_Action item_: Write out every line exactly, from the first line of the records below through the line that contains "## Overview".

_Data_:
-----

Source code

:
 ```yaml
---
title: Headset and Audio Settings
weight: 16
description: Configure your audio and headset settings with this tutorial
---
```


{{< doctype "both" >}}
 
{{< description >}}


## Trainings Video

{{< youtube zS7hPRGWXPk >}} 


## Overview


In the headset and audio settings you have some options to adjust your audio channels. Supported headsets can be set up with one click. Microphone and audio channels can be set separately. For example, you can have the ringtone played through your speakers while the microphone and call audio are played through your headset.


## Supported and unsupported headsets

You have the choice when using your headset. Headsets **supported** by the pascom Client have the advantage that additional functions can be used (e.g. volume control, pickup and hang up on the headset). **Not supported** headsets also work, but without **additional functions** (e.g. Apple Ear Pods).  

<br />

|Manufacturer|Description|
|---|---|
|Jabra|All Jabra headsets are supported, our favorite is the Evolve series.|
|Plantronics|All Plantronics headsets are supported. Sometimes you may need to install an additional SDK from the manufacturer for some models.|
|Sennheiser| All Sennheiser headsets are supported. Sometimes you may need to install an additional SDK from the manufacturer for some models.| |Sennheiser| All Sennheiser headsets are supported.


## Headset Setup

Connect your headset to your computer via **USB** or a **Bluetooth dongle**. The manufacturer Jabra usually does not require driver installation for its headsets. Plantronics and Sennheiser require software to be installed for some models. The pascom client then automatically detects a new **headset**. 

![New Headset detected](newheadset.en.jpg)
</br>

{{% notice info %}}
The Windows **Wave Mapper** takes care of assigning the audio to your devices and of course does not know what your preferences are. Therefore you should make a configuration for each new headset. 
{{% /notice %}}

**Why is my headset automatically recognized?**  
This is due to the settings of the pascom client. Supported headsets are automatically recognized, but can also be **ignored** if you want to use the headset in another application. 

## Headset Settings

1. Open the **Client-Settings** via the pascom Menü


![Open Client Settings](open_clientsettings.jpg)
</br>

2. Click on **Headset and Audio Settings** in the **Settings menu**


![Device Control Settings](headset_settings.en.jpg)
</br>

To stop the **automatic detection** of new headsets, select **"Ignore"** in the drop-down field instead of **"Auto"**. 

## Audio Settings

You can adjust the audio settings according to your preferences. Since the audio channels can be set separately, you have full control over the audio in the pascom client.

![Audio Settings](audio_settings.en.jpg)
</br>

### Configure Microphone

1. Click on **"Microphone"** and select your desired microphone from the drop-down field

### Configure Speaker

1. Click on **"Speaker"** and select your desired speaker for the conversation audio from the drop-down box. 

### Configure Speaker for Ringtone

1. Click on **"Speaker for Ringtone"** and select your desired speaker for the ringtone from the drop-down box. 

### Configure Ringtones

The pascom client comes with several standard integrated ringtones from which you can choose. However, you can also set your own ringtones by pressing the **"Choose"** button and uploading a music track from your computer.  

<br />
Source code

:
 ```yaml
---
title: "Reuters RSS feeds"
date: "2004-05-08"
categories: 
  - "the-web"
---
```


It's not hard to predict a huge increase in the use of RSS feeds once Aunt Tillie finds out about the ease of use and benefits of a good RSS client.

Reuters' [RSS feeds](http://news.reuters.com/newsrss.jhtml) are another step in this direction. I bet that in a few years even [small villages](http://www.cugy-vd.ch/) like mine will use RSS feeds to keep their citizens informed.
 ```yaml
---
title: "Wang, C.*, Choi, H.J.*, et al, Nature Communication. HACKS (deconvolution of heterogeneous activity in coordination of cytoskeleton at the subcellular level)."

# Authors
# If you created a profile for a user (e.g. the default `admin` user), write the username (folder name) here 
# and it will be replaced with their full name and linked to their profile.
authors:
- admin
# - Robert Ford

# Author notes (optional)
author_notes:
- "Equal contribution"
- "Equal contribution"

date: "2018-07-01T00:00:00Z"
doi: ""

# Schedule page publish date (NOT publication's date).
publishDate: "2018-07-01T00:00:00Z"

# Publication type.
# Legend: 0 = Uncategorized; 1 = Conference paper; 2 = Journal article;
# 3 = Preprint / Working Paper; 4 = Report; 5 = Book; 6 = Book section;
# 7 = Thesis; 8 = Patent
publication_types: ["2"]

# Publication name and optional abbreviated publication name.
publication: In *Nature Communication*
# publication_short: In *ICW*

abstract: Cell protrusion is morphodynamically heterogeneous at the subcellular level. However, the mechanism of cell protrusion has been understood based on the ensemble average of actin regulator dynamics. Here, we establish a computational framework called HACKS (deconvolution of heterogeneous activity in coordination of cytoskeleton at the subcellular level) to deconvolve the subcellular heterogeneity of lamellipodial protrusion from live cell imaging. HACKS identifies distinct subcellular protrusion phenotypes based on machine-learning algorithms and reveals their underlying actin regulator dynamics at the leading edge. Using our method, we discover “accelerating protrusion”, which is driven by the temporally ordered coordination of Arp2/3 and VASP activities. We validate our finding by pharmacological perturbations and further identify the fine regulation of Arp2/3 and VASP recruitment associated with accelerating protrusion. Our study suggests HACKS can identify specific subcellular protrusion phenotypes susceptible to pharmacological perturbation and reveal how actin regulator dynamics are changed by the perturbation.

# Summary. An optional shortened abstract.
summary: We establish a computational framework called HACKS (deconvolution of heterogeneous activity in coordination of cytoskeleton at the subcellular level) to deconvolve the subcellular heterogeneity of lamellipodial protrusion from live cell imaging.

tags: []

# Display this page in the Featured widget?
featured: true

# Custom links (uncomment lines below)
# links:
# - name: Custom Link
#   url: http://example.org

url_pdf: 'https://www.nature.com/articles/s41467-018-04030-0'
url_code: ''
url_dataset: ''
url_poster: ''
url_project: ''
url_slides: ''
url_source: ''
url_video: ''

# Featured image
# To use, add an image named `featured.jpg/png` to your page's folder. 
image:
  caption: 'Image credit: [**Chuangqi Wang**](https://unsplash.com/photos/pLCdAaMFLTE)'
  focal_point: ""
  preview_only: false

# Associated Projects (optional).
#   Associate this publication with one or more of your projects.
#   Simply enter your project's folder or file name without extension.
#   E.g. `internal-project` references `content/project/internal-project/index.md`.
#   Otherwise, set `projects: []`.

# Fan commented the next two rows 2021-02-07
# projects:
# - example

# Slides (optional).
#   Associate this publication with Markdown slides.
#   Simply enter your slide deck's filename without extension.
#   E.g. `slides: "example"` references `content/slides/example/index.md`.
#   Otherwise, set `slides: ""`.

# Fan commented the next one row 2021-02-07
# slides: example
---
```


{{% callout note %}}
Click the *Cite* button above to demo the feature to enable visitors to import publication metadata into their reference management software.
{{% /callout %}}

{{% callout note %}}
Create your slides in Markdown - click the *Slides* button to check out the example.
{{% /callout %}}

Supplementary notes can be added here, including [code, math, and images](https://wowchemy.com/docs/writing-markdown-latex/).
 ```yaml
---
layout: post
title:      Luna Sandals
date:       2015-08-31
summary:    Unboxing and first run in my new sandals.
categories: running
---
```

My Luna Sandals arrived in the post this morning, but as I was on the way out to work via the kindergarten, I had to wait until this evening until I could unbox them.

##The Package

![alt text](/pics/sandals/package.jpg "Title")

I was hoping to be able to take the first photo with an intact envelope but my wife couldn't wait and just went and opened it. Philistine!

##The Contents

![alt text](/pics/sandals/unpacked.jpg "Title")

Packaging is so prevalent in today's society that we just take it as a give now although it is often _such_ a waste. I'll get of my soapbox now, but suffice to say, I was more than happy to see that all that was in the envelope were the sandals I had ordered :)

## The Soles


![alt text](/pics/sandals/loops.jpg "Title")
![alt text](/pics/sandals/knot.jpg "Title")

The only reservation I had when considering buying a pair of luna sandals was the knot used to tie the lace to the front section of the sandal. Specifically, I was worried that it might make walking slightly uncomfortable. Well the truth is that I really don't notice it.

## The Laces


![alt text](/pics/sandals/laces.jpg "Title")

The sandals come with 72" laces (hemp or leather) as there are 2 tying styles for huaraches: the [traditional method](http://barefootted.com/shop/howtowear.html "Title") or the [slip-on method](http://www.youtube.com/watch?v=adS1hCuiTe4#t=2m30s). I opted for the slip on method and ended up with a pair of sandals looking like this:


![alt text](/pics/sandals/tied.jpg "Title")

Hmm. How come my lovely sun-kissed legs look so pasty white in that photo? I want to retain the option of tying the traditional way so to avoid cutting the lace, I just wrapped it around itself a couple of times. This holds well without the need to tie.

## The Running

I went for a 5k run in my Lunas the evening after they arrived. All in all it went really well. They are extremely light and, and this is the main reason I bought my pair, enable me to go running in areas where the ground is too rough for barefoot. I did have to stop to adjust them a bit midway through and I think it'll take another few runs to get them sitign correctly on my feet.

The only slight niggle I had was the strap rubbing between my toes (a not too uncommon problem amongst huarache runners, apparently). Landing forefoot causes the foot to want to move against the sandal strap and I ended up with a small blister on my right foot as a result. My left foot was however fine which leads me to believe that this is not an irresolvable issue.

-----

_Exercise response_:
Source code

:
 ```yaml
---
title: Headset and Audio Settings
weight: 16
description: Configure your audio and headset settings with this tutorial
---
```


{{< doctype "both" >}}
 
{{< description >}}


## Trainings Video

{{< youtube zS7hPRGWXPk >}} 


## Overview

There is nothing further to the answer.